··· DATA ···

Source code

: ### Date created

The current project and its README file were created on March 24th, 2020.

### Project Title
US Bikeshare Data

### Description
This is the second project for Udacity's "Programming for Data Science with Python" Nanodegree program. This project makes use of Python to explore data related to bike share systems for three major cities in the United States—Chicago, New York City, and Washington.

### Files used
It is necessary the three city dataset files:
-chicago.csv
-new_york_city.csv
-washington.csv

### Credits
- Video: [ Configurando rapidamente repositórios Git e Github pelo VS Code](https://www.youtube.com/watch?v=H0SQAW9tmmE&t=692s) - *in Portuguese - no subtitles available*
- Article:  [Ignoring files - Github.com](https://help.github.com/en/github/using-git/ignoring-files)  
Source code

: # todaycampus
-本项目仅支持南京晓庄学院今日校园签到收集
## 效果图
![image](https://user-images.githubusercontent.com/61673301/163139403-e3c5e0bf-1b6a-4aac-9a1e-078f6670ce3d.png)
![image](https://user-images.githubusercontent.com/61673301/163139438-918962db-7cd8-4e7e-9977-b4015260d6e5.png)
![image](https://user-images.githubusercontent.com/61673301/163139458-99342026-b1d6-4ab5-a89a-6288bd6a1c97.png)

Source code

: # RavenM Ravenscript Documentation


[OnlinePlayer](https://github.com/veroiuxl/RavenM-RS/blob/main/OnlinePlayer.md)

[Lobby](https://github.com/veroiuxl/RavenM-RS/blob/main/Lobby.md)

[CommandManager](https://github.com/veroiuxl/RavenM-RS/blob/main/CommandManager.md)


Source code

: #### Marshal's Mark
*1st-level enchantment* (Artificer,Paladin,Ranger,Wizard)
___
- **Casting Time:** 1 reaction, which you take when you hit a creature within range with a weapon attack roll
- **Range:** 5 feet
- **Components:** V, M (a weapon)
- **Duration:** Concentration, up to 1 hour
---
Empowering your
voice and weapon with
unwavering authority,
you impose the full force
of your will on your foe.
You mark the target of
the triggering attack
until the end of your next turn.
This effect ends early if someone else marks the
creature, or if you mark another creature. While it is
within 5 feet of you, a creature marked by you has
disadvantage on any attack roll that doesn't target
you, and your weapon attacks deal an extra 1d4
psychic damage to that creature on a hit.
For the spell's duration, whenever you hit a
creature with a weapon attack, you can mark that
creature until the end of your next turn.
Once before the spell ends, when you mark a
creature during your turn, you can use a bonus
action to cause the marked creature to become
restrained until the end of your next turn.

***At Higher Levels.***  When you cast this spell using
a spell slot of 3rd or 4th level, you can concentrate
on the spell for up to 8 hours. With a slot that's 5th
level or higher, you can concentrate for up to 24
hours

···
··· DATA ···

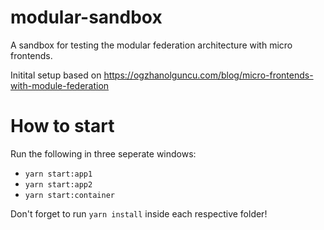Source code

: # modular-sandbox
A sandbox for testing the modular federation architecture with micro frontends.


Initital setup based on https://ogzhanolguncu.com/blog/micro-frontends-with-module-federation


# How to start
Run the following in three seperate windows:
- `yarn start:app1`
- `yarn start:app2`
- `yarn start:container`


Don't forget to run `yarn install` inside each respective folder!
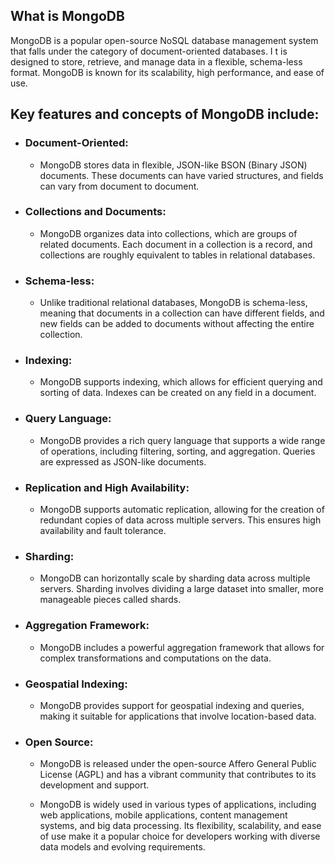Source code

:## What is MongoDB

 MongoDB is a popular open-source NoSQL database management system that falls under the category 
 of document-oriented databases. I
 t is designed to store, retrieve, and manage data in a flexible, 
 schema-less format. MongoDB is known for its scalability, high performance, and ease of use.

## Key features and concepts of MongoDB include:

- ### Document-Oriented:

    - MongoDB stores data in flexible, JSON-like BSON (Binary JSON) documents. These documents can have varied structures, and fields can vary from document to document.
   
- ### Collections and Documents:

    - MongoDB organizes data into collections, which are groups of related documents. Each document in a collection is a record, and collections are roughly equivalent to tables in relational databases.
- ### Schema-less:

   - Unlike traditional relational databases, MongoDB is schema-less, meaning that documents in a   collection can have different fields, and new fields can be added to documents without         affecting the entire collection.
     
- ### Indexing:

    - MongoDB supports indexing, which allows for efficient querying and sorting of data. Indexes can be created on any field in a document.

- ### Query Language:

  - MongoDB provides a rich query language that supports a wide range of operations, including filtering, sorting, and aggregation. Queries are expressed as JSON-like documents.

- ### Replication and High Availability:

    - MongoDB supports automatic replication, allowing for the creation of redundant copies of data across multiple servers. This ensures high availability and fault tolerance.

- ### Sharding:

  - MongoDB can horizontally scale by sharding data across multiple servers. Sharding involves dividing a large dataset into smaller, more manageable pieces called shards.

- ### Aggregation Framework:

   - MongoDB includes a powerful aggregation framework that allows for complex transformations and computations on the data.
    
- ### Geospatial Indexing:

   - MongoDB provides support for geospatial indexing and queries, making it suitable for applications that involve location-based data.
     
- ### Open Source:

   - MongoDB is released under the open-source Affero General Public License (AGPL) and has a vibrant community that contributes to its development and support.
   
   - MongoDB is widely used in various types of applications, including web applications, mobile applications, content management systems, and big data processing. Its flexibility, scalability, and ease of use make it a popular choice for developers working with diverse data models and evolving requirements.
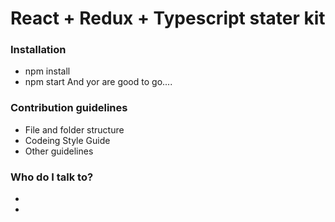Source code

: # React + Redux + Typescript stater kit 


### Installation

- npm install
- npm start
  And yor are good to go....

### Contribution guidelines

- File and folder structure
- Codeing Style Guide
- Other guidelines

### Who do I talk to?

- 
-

···

EXERCISE BRIEF: Check each line of the listing for "based", and copy the ones that hold it.

FINISHED EXERCISE:
Initital setup based on https://ogzhanolguncu.com/blog/micro-frontends-with-module-federation
   - MongoDB provides support for geospatial indexing and queries, making it suitable for applications that involve location-based data.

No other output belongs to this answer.